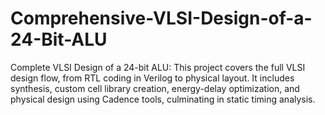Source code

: # Comprehensive-VLSI-Design-of-a-24-Bit-ALU
Complete VLSI Design of a 24-bit ALU: This project covers the full VLSI design flow, from RTL coding in Verilog to physical layout. It includes synthesis, custom cell library creation, energy-delay optimization, and physical design using Cadence tools, culminating in static timing analysis.
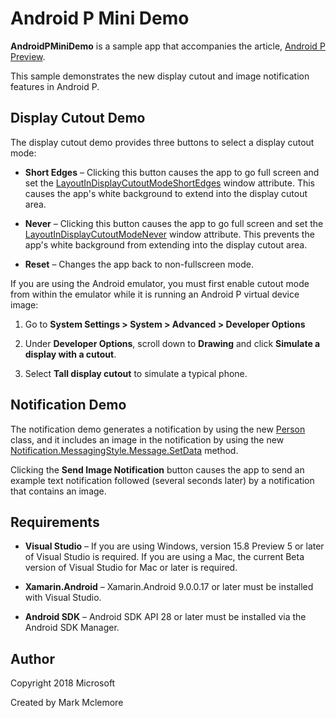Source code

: Android P Mini Demo 
===================

**AndroidPMiniDemo** is a sample app that accompanies the article,
[Android P Preview](https://docs.microsoft.com/en-us/xamarin/android/platform/android-p).

This sample demonstrates the new display cutout and image notification features 
in Android P. 

## Display Cutout Demo

The display cutout demo provides three buttons to select a display
cutout mode:

-   **Short Edges** &ndash; Clicking this button causes the app to go
    full screen and set the
    [LayoutInDisplayCutoutModeShortEdges](https://developer.android.com/reference/android/view/WindowManager.LayoutParams.html#LAYOUT_IN_DISPLAY_CUTOUT_MODE_SHORT_EDGES)
    window attribute. This causes the app's white background to
    extend into the display cutout area.

-   **Never** &ndash; Clicking this button causes the app to go full screen
    and set the
    [LayoutInDisplayCutoutModeNever](https://developer.android.com/reference/android/view/WindowManager.LayoutParams.html#LAYOUT_IN_DISPLAY_CUTOUT_MODE_NEVER) window attribute. This prevents the app's white background from extending into
the display cutout area.

-   **Reset** &ndash; Changes the app back to non-fullscreen mode.

If you are using the Android emulator, you must first enable cutout
mode from within the emulator while it is running an Android P virtual
device image:

1.  Go to **System Settings > System > Advanced > Developer Options**

2.  Under **Developer Options**, scroll down to **Drawing** and click
    **Simulate a display with a cutout**.

3.  Select **Tall display cutout** to simulate a typical phone.


## Notification Demo

The notification demo generates a notification by using the new
[Person](https://developer.android.com/reference/android/app/Person.html)
class, and it includes an image in the notification by using the new
 [Notification.MessagingStyle.Message.SetData](https://developer.android.com/reference/android/app/Notification.MessagingStyle.Message.html#setData%28java.lang.String,%20android.net.Uri) method.

Clicking the **Send Image Notification** button causes the app to send an
example text notification followed (several seconds later) by a notification
that contains an image.


## Requirements

-   **Visual Studio** &ndash; If you are using Windows, version 15.8
    Preview 5 or later of Visual Studio is required.  If you are using
    a Mac, the current Beta version of Visual Studio for Mac or later
    is required.

-   **Xamarin.Android** &ndash; Xamarin.Android 9.0.0.17 or later must
    be installed with Visual Studio.

-   **Android SDK** &ndash; Android SDK API 28 or later must be
    installed via the Android SDK Manager.


Author
------

Copyright 2018 Microsoft

Created by Mark Mclemore
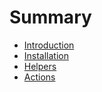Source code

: # Summary

* [Introduction](README.md)
* [Installation](installation.md)
* [Helpers](helpers.md)
* [Actions](actions.md)

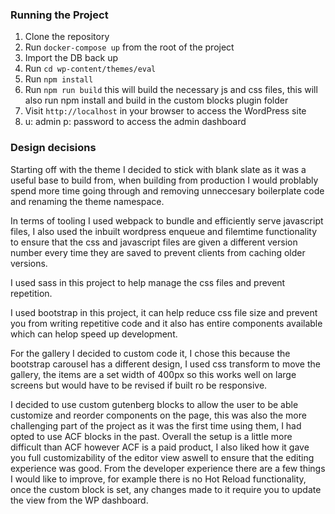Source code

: ### Running the Project

1. Clone the repository
2. Run `docker-compose up` from the root of the project
3. Import the DB back up
4. Run `cd wp-content/themes/eval`
5. Run `npm install`
6. Run `npm run build` this will build the necessary js and css files, this will also run npm install and build in the custom blocks plugin folder
7. Visit `http://localhost` in your browser to access the WordPress site
8. u: admin p: password to access the admin dashboard

### Design decisions

Starting off with the theme I decided to stick with blank slate as it was a useful base to build from, when building from production I would problably spend more time going through and removing unneccesary boilerplate code and renaming the theme namespace.

In terms of tooling I used webpack to bundle and efficiently serve javascript files, I also used the inbuilt wordpress enqueue and filemtime functionality to ensure that the css and javascript files are given a different version number every time they are saved to prevent clients from caching older versions.

I used sass in this project to help manage the css files and prevent repetition.

I used bootstrap in this project, it can help reduce css file size and prevent you from writing repetitive code and it also has entire components available which can helop speed up development.

For the gallery I decided to custom code it, I chose this because the bootstrap carousel has a different design, I used css transform to move the gallery, the items are a set width of 400px so this works well on large screens but would have to be revised if built ro be responsive.

I decided to use custom gutenberg blocks to allow the user to be able customize and reorder components on the page, this was also the more challenging part of the project as it was the first time using them, I had opted to use ACF blocks in the past.
Overall the setup is a little more difficult than ACF however ACF is a paid product, I also liked how it gave you full customizability of the editor view aswell to ensure that the editing experience was good.
From the developer experience there are a few things I would like to improve, for example there is no Hot Reload functionality, once the custom block is set, any changes made to it require you to update the view from the WP dashboard.
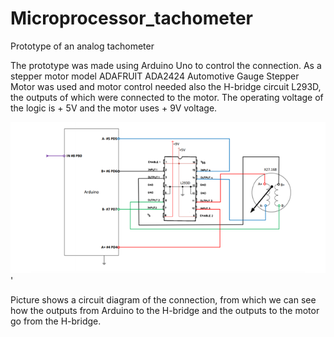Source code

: # Microprocessor_tachometer
 Prototype of an analog tachometer
 
The prototype was made using Arduino Uno to control the connection. As a stepper motor
model ADAFRUIT ADA2424 Automotive Gauge Stepper Motor was used and motor control needed
also the H-bridge circuit L293D, the outputs of which were connected to the motor. The operating voltage of the logic is + 5V and
the motor uses + 9V voltage.

![Picture](https://github.com/oskara-ai/Microprocessor_tachometer/blob/main/Kuva1.png)'

Picture shows a circuit diagram of the connection, from which we can see how the outputs from Arduino to the H-bridge and
the outputs to the motor go from the H-bridge.
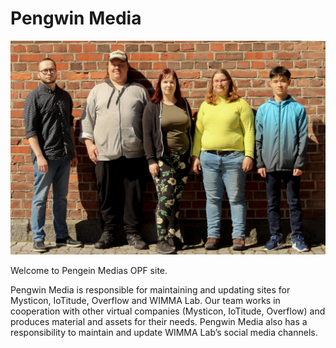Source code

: # Pengwin Media

![](../docs/10-Project-management/Pengwin.jpg)

Welcome to Pengein Medias OPF site.

Pengwin Media is responsible for maintaining and updating sites for Mysticon, IoTitude, Overflow and WIMMA Lab. Our team works in cooperation with other virtual companies (Mysticon, IoTitude, Overflow) and produces material and assets for their needs. Pengwin Media also has a responsibility to maintain and update WIMMA Lab’s social media channels.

◆ Work item:
Begin at the top of the material above and output each line exactly, stopping after the line that holds "to non-fullscreen mode.". Leave out pictures.

◆ Exercise result:
Source code

: # Comprehensive-VLSI-Design-of-a-24-Bit-ALU
Complete VLSI Design of a 24-bit ALU: This project covers the full VLSI design flow, from RTL coding in Verilog to physical layout. It includes synthesis, custom cell library creation, energy-delay optimization, and physical design using Cadence tools, culminating in static timing analysis.
Source code

: Android P Mini Demo 
===================

**AndroidPMiniDemo** is a sample app that accompanies the article,
[Android P Preview](https://docs.microsoft.com/en-us/xamarin/android/platform/android-p).

This sample demonstrates the new display cutout and image notification features 
in Android P. 

## Display Cutout Demo

The display cutout demo provides three buttons to select a display
cutout mode:

-   **Short Edges** &ndash; Clicking this button causes the app to go
    full screen and set the
    [LayoutInDisplayCutoutModeShortEdges](https://developer.android.com/reference/android/view/WindowManager.LayoutParams.html#LAYOUT_IN_DISPLAY_CUTOUT_MODE_SHORT_EDGES)
    window attribute. This causes the app's white background to
    extend into the display cutout area.

-   **Never** &ndash; Clicking this button causes the app to go full screen
    and set the
    [LayoutInDisplayCutoutModeNever](https://developer.android.com/reference/android/view/WindowManager.LayoutParams.html#LAYOUT_IN_DISPLAY_CUTOUT_MODE_NEVER) window attribute. This prevents the app's white background from extending into
the display cutout area.

-   **Reset** &ndash; Changes the app back to non-fullscreen mode.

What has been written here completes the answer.